§ Directions for this task: For each line below that includes the string "notEqual", show the whole line.

§ Data records:
*** Block opens ***

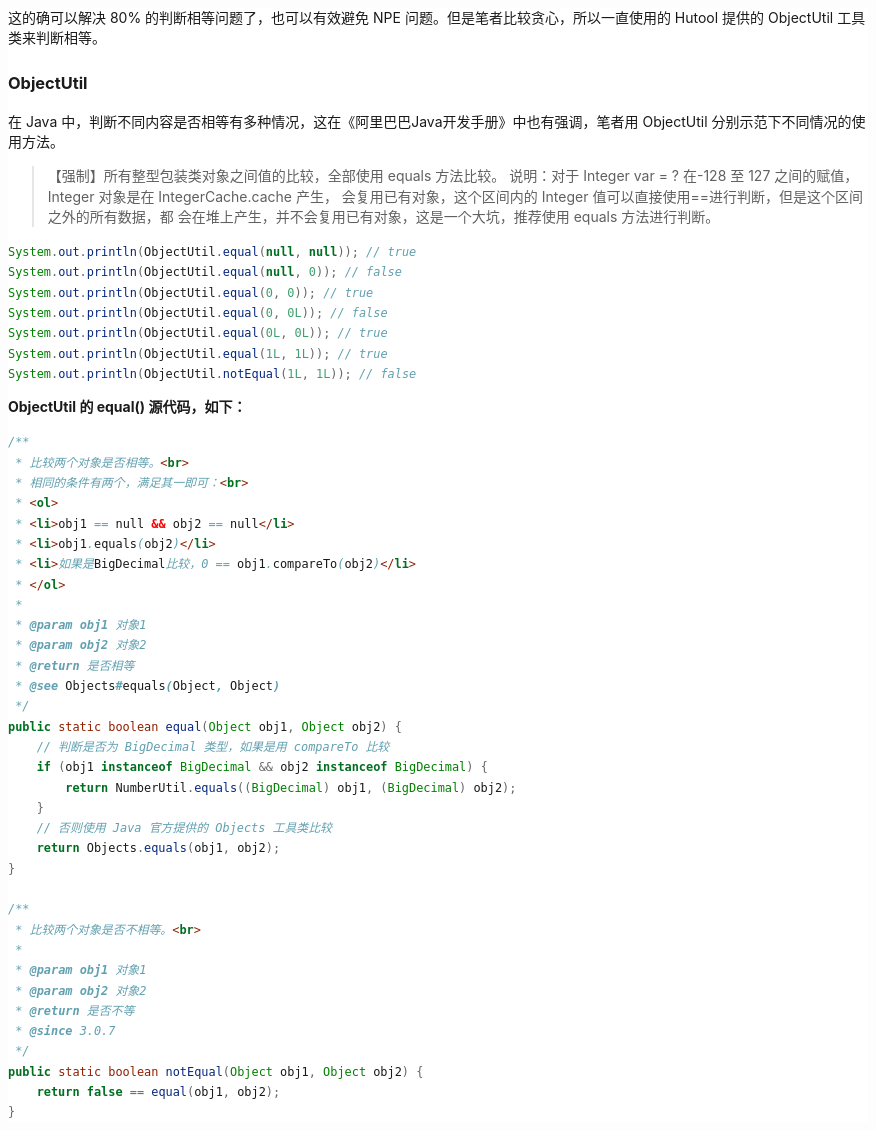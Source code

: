 这的确可以解决 80% 的判断相等问题了，也可以有效避免 NPE 问题。但是笔者比较贪心，所以一直使用的 Hutool 提供的 ObjectUtil 工具类来判断相等。

### ObjectUtil

在 Java 中，判断不同内容是否相等有多种情况，这在《阿里巴巴Java开发手册》中也有强调，笔者用 ObjectUtil 分别示范下不同情况的使用方法。

> 【强制】所有整型包装类对象之间值的比较，全部使用 equals 方法比较。 说明：对于 Integer var = ? 在-128 至 127 之间的赋值，Integer 对象是在 IntegerCache.cache 产生， 会复用已有对象，这个区间内的 Integer 值可以直接使用==进行判断，但是这个区间之外的所有数据，都 会在堆上产生，并不会复用已有对象，这是一个大坑，推荐使用 equals 方法进行判断。 

```java
System.out.println(ObjectUtil.equal(null, null)); // true
System.out.println(ObjectUtil.equal(null, 0)); // false
System.out.println(ObjectUtil.equal(0, 0)); // true
System.out.println(ObjectUtil.equal(0, 0L)); // false
System.out.println(ObjectUtil.equal(0L, 0L)); // true
System.out.println(ObjectUtil.equal(1L, 1L)); // true
System.out.println(ObjectUtil.notEqual(1L, 1L)); // false
```

**ObjectUtil 的 equal() 源代码，如下：** 

```java
/**
 * 比较两个对象是否相等。<br>
 * 相同的条件有两个，满足其一即可：<br>
 * <ol>
 * <li>obj1 == null && obj2 == null</li>
 * <li>obj1.equals(obj2)</li>
 * <li>如果是BigDecimal比较，0 == obj1.compareTo(obj2)</li>
 * </ol>
 *
 * @param obj1 对象1
 * @param obj2 对象2
 * @return 是否相等
 * @see Objects#equals(Object, Object)
 */
public static boolean equal(Object obj1, Object obj2) {
    // 判断是否为 BigDecimal 类型，如果是用 compareTo 比较
    if (obj1 instanceof BigDecimal && obj2 instanceof BigDecimal) {
        return NumberUtil.equals((BigDecimal) obj1, (BigDecimal) obj2);
    }
    // 否则使用 Java 官方提供的 Objects 工具类比较
    return Objects.equals(obj1, obj2);
}

/**
 * 比较两个对象是否不相等。<br>
 *
 * @param obj1 对象1
 * @param obj2 对象2
 * @return 是否不等
 * @since 3.0.7
 */
public static boolean notEqual(Object obj1, Object obj2) {
    return false == equal(obj1, obj2);
}
```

*** Block closes ***

§ Problem solution:
System.out.println(ObjectUtil.notEqual(1L, 1L)); // false
public static boolean notEqual(Object obj1, Object obj2) {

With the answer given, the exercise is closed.